Information:
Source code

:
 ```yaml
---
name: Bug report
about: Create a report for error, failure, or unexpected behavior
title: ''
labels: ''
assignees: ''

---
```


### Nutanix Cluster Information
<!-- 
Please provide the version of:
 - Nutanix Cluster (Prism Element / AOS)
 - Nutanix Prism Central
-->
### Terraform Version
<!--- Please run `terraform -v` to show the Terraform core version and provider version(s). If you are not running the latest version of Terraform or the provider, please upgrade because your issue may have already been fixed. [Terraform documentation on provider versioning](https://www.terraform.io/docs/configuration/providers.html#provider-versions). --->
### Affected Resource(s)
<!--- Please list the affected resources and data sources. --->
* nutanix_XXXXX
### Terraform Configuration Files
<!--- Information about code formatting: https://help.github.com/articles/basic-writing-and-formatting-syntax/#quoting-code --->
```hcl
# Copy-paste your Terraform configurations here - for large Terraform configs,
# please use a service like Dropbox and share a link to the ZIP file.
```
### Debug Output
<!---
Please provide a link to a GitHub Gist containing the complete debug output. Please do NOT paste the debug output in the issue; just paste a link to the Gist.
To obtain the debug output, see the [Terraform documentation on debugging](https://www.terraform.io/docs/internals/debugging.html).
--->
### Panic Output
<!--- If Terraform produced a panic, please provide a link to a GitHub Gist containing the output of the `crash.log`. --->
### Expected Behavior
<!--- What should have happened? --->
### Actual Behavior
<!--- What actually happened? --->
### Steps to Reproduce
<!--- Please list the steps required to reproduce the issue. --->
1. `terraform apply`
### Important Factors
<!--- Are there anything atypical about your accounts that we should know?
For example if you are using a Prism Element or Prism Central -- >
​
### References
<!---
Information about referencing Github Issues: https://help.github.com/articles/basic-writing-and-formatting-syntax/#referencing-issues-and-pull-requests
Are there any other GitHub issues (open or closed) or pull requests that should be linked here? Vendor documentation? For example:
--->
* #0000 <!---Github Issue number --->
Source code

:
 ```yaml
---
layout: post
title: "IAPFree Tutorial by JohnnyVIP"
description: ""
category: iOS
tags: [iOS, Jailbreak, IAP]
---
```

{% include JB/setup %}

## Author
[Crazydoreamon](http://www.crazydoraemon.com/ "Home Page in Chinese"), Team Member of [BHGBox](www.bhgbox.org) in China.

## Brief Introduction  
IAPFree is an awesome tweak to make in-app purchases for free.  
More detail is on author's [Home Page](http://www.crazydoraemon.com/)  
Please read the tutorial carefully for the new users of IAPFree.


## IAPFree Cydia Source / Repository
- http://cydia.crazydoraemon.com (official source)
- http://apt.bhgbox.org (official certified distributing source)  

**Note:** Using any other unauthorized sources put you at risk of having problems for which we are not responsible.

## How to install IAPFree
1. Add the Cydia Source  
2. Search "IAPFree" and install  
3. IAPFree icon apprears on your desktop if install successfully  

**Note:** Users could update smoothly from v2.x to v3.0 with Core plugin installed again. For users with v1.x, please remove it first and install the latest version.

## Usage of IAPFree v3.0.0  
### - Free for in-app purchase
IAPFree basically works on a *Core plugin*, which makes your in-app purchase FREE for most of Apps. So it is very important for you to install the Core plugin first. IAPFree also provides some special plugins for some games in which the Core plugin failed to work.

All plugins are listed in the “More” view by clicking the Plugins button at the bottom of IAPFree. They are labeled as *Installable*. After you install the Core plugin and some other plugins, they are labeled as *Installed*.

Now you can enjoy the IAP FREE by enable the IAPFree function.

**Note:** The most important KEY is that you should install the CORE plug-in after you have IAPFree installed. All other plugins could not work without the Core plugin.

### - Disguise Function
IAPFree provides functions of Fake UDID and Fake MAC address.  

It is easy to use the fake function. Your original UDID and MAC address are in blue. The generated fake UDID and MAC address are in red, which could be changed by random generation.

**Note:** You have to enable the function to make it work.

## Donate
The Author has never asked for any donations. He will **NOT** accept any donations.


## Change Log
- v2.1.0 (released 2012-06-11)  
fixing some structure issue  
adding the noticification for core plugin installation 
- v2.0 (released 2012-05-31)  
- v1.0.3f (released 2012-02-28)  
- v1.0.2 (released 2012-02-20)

What needs to be done:
From the material above, set down exactly the lines starting at the one with "### Nutanix Cluster Information" and ending at the one with "### Terraform Version", end lines included.

Task output:
### Nutanix Cluster Information
<!-- 
Please provide the version of:
 - Nutanix Cluster (Prism Element / AOS)
 - Nutanix Prism Central
-->
### Terraform Version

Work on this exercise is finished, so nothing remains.